At Microsoft, Malvar contributed to the development of audio coding and digital rights management for the Windows Media Audio, Windows Media Video, and to image compression technologies, such as HD Photo / JPEG XR formats and the RemoteFX bitmap compression, as well as to a variety of tools for signal analysis and synthesis.

As of February 2022, he has published over 180 technical articles and has authored or co-authored over 120 issued patents.

== Editorial and committee positions ==

Malvar has served as an editor or committee member for the following journals, conferences, and organizations:

- Associate editor of IEEE Transactions on Signal Processing
- Editorial board of Applied and Computational Harmonic Analysis
- Technical committee for the IEEE International Conference on Acoustics, Speech, and Signal Processing (ICASSP)
- Technical committee for the Data Compression Conference (DCC)
- Advisory committee for the National Science Foundation Directorate for Computer & Information Science & Engineering
- Member of the Special Nomination Committee for the National Academy of Engineering

== Titles and awards ==
Malvar holds the following prestigious titles and awards.

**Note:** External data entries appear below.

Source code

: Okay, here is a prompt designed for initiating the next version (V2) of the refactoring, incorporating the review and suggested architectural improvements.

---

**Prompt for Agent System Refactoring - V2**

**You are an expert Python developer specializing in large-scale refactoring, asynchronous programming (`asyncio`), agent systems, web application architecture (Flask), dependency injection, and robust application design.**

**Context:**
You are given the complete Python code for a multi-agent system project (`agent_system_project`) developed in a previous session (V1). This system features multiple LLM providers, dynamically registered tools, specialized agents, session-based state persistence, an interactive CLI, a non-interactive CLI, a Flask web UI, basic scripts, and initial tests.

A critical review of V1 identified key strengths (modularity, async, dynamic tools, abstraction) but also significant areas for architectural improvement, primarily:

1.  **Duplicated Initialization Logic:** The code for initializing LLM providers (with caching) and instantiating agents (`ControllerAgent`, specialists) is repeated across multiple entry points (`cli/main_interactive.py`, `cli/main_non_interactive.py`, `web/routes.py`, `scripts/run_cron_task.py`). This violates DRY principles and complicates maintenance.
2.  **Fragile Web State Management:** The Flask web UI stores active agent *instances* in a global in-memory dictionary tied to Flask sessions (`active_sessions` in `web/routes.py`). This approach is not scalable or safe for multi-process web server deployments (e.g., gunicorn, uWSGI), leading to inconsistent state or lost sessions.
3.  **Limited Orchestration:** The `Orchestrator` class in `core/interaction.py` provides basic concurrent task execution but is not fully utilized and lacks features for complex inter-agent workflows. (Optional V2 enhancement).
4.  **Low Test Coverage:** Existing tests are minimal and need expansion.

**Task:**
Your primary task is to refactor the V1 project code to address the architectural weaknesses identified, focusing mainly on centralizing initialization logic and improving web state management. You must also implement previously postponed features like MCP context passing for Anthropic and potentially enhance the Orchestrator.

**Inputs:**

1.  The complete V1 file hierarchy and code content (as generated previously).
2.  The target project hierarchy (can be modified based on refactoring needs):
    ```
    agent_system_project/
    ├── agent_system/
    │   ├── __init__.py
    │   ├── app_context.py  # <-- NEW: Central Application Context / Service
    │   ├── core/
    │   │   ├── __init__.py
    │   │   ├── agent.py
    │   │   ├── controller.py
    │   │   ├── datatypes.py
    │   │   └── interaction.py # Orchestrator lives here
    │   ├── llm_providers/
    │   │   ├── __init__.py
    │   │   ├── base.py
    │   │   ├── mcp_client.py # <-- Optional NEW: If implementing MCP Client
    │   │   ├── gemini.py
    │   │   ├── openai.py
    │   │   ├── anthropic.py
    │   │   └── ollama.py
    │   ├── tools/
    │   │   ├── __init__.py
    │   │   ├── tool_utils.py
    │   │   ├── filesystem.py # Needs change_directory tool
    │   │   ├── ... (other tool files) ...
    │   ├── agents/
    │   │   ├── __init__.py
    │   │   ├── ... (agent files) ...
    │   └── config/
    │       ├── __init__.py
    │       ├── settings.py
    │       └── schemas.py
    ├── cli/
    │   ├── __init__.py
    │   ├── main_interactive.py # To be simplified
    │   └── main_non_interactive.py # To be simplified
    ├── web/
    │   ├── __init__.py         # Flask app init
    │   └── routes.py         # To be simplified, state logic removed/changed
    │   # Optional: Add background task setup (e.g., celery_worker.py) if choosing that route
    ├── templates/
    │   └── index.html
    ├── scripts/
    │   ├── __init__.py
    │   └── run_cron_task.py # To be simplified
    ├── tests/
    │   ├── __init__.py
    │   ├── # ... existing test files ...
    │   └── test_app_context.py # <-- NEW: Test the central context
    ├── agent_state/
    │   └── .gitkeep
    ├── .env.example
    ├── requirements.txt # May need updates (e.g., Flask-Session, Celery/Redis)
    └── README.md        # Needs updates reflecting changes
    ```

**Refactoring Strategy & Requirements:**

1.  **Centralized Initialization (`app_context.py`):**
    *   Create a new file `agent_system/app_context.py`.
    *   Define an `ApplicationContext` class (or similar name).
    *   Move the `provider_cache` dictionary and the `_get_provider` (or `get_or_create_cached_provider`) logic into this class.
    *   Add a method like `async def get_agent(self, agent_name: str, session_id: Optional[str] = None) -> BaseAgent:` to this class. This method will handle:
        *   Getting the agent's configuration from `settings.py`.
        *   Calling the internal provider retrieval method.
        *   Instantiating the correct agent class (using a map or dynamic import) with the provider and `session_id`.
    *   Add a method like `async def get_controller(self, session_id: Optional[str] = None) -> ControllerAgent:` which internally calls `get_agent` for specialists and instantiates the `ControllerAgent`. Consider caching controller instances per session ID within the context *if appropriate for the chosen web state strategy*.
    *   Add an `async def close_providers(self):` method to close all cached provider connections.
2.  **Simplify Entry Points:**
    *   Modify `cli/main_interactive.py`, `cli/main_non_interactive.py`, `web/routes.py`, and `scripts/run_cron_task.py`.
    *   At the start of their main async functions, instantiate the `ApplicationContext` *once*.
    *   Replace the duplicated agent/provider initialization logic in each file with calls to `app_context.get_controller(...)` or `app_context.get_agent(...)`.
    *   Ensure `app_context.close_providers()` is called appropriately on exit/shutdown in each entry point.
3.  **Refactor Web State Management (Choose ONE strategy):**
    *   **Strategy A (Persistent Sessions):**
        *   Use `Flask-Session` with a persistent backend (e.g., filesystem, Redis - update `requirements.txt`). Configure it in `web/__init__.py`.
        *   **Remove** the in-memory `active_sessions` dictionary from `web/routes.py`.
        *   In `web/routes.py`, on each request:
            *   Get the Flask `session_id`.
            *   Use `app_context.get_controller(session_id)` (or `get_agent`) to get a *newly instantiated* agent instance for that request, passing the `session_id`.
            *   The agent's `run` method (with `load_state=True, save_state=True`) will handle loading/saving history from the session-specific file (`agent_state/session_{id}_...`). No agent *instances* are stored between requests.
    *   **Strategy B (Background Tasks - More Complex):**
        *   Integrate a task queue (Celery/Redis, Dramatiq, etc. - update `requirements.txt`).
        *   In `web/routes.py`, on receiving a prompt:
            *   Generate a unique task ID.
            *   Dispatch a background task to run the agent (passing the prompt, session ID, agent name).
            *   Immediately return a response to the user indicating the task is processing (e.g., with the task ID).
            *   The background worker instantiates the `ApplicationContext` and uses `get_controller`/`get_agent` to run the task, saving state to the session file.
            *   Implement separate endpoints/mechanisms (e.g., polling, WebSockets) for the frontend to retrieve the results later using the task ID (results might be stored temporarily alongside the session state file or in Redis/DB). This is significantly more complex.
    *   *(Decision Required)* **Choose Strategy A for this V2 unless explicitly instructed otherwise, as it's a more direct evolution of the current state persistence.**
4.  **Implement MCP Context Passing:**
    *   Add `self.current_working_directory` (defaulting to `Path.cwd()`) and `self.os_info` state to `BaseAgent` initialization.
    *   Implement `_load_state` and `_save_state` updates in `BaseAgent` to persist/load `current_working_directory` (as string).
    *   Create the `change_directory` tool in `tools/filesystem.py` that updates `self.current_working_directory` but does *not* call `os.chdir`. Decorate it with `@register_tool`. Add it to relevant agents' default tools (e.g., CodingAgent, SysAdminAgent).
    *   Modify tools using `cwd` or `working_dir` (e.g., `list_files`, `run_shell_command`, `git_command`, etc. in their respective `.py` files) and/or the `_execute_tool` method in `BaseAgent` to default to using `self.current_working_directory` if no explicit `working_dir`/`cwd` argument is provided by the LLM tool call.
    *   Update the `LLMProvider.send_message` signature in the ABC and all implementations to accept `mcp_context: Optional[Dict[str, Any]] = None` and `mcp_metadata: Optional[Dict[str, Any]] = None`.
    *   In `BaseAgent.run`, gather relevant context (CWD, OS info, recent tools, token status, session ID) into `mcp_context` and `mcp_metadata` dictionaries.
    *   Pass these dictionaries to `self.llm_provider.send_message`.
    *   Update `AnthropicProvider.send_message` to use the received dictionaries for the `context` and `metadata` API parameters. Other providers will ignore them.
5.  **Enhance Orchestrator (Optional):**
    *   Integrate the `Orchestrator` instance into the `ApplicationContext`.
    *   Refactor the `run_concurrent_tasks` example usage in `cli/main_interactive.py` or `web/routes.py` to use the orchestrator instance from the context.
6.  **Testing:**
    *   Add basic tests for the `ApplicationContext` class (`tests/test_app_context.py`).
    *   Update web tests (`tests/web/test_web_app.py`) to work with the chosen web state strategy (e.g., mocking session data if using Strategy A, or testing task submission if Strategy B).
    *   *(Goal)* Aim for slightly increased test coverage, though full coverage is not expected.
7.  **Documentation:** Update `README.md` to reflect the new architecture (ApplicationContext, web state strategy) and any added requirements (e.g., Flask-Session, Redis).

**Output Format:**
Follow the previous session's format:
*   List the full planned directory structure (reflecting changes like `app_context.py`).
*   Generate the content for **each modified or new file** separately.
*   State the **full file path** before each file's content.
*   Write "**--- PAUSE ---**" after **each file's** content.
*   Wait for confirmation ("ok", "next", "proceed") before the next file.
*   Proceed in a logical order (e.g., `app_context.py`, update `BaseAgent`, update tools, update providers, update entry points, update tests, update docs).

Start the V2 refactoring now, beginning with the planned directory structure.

A sample:

- 1981: The Young Scientist Award from the Marconi International Fellowship Foundation
- 1992: Best Paper Award in Image Processing from the IEEE Signal Processing Society
- 1997: Fellow of the Institute of Electrical and Electronics Engineers (IEEE) for contributions to the theory and practice of lapped transforms, fast multirate filterbanks, and signal coding.
- 2002: Technical Achievement Award from the IEEE Signal Processing Society
- 2004: Wavelet Pioneer Award from SPIE
- 2006: Distinguished Engineer at Microsoft.
- 2012: Member of the US National Academy of Engineering (NAE).
- 2014: 20th Century Landmark Award, IEEE Seattle Section.
- 2020: Amar G. Bose Industrial Leader Award, IEEE Signal Processing Society.
- 2022: Doctor Honoris Causa from the University of Brasília.